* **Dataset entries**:
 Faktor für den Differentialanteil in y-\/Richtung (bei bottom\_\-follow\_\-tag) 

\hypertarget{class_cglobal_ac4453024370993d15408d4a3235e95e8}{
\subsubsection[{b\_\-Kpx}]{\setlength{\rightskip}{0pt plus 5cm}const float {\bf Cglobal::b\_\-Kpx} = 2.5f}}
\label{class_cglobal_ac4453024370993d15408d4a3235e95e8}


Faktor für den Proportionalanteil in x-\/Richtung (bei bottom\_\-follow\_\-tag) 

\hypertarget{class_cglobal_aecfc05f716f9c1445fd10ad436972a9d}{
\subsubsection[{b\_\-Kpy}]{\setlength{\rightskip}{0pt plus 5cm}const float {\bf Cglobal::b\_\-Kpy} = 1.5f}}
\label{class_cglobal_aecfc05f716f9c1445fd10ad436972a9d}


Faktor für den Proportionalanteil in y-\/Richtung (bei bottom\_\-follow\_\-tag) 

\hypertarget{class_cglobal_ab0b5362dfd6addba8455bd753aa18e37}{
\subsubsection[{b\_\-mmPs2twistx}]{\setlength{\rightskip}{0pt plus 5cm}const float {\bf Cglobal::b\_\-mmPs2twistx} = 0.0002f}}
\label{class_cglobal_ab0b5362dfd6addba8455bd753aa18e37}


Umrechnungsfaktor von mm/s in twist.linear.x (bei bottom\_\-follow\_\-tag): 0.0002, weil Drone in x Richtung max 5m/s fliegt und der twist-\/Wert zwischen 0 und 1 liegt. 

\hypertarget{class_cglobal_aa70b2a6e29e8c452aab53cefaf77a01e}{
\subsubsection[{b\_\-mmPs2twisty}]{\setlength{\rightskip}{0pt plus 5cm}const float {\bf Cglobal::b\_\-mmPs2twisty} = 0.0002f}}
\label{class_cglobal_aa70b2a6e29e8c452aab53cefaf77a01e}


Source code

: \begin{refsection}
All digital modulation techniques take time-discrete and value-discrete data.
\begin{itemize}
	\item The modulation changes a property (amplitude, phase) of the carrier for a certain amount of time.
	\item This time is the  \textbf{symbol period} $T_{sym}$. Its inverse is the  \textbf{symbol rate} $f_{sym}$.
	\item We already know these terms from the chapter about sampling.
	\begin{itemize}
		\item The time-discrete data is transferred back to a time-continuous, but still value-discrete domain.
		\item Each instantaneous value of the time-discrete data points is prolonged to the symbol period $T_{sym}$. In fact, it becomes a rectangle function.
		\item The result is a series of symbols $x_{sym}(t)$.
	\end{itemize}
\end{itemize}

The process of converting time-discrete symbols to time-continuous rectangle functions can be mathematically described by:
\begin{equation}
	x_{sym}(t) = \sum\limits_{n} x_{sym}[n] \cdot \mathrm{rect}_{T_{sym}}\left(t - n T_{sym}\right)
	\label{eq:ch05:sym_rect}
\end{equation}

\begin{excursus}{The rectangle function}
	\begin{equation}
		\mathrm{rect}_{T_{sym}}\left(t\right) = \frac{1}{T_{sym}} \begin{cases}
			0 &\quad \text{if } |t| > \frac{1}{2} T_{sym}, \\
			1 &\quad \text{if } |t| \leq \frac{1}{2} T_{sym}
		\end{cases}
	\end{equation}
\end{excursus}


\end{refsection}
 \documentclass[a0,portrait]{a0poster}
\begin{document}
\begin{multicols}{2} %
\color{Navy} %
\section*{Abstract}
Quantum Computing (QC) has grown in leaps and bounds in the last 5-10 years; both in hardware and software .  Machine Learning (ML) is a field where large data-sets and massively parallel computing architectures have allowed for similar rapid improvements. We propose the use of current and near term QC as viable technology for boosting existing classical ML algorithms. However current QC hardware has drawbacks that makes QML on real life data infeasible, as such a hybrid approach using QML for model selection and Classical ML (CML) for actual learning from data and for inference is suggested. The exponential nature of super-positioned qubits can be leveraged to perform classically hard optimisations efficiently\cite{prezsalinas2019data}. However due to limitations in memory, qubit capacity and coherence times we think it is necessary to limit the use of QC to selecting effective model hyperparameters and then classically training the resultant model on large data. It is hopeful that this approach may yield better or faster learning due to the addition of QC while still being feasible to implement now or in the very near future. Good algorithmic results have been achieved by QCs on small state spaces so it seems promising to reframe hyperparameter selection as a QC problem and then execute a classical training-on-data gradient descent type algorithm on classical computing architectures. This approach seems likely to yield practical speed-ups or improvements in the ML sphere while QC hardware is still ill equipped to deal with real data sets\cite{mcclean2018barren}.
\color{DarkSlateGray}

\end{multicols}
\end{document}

* **PROBLEM REQUIREMENTS**:
Please set down all of the data above again, matching it exactly.

* **COMPLETED TASK**:
 Faktor für den Differentialanteil in y-\/Richtung (bei bottom\_\-follow\_\-tag) 

\hypertarget{class_cglobal_ac4453024370993d15408d4a3235e95e8}{
\subsubsection[{b\_\-Kpx}]{\setlength{\rightskip}{0pt plus 5cm}const float {\bf Cglobal::b\_\-Kpx} = 2.5f}}
\label{class_cglobal_ac4453024370993d15408d4a3235e95e8}


Faktor für den Proportionalanteil in x-\/Richtung (bei bottom\_\-follow\_\-tag) 

\hypertarget{class_cglobal_aecfc05f716f9c1445fd10ad436972a9d}{
\subsubsection[{b\_\-Kpy}]{\setlength{\rightskip}{0pt plus 5cm}const float {\bf Cglobal::b\_\-Kpy} = 1.5f}}
\label{class_cglobal_aecfc05f716f9c1445fd10ad436972a9d}


Faktor für den Proportionalanteil in y-\/Richtung (bei bottom\_\-follow\_\-tag) 

\hypertarget{class_cglobal_ab0b5362dfd6addba8455bd753aa18e37}{
\subsubsection[{b\_\-mmPs2twistx}]{\setlength{\rightskip}{0pt plus 5cm}const float {\bf Cglobal::b\_\-mmPs2twistx} = 0.0002f}}
\label{class_cglobal_ab0b5362dfd6addba8455bd753aa18e37}


Umrechnungsfaktor von mm/s in twist.linear.x (bei bottom\_\-follow\_\-tag): 0.0002, weil Drone in x Richtung max 5m/s fliegt und der twist-\/Wert zwischen 0 und 1 liegt. 

\hypertarget{class_cglobal_aa70b2a6e29e8c452aab53cefaf77a01e}{
\subsubsection[{b\_\-mmPs2twisty}]{\setlength{\rightskip}{0pt plus 5cm}const float {\bf Cglobal::b\_\-mmPs2twisty} = 0.0002f}}
\label{class_cglobal_aa70b2a6e29e8c452aab53cefaf77a01e}


Source code

: \begin{refsection}
All digital modulation techniques take time-discrete and value-discrete data.
\begin{itemize}
	\item The modulation changes a property (amplitude, phase) of the carrier for a certain amount of time.
	\item This time is the  \textbf{symbol period} $T_{sym}$. Its inverse is the  \textbf{symbol rate} $f_{sym}$.
	\item We already know these terms from the chapter about sampling.
	\begin{itemize}
		\item The time-discrete data is transferred back to a time-continuous, but still value-discrete domain.
		\item Each instantaneous value of the time-discrete data points is prolonged to the symbol period $T_{sym}$. In fact, it becomes a rectangle function.
		\item The result is a series of symbols $x_{sym}(t)$.
	\end{itemize}
\end{itemize}

The process of converting time-discrete symbols to time-continuous rectangle functions can be mathematically described by:
\begin{equation}
	x_{sym}(t) = \sum\limits_{n} x_{sym}[n] \cdot \mathrm{rect}_{T_{sym}}\left(t - n T_{sym}\right)
	\label{eq:ch05:sym_rect}
\end{equation}

\begin{excursus}{The rectangle function}
	\begin{equation}
		\mathrm{rect}_{T_{sym}}\left(t\right) = \frac{1}{T_{sym}} \begin{cases}
			0 &\quad \text{if } |t| > \frac{1}{2} T_{sym}, \\
			1 &\quad \text{if } |t| \leq \frac{1}{2} T_{sym}
		\end{cases}
	\end{equation}
\end{excursus}


\end{refsection}
 \documentclass[a0,portrait]{a0poster}
\begin{document}
\begin{multicols}{2} %
\color{Navy} %
\section*{Abstract}
Quantum Computing (QC) has grown in leaps and bounds in the last 5-10 years; both in hardware and software .  Machine Learning (ML) is a field where large data-sets and massively parallel computing architectures have allowed for similar rapid improvements. We propose the use of current and near term QC as viable technology for boosting existing classical ML algorithms. However current QC hardware has drawbacks that makes QML on real life data infeasible, as such a hybrid approach using QML for model selection and Classical ML (CML) for actual learning from data and for inference is suggested. The exponential nature of super-positioned qubits can be leveraged to perform classically hard optimisations efficiently\cite{prezsalinas2019data}. However due to limitations in memory, qubit capacity and coherence times we think it is necessary to limit the use of QC to selecting effective model hyperparameters and then classically training the resultant model on large data. It is hopeful that this approach may yield better or faster learning due to the addition of QC while still being feasible to implement now or in the very near future. Good algorithmic results have been achieved by QCs on small state spaces so it seems promising to reframe hyperparameter selection as a QC problem and then execute a classical training-on-data gradient descent type algorithm on classical computing architectures. This approach seems likely to yield practical speed-ups or improvements in the ML sphere while QC hardware is still ill equipped to deal with real data sets\cite{mcclean2018barren}.
\color{DarkSlateGray}

\end{multicols}
\end{document}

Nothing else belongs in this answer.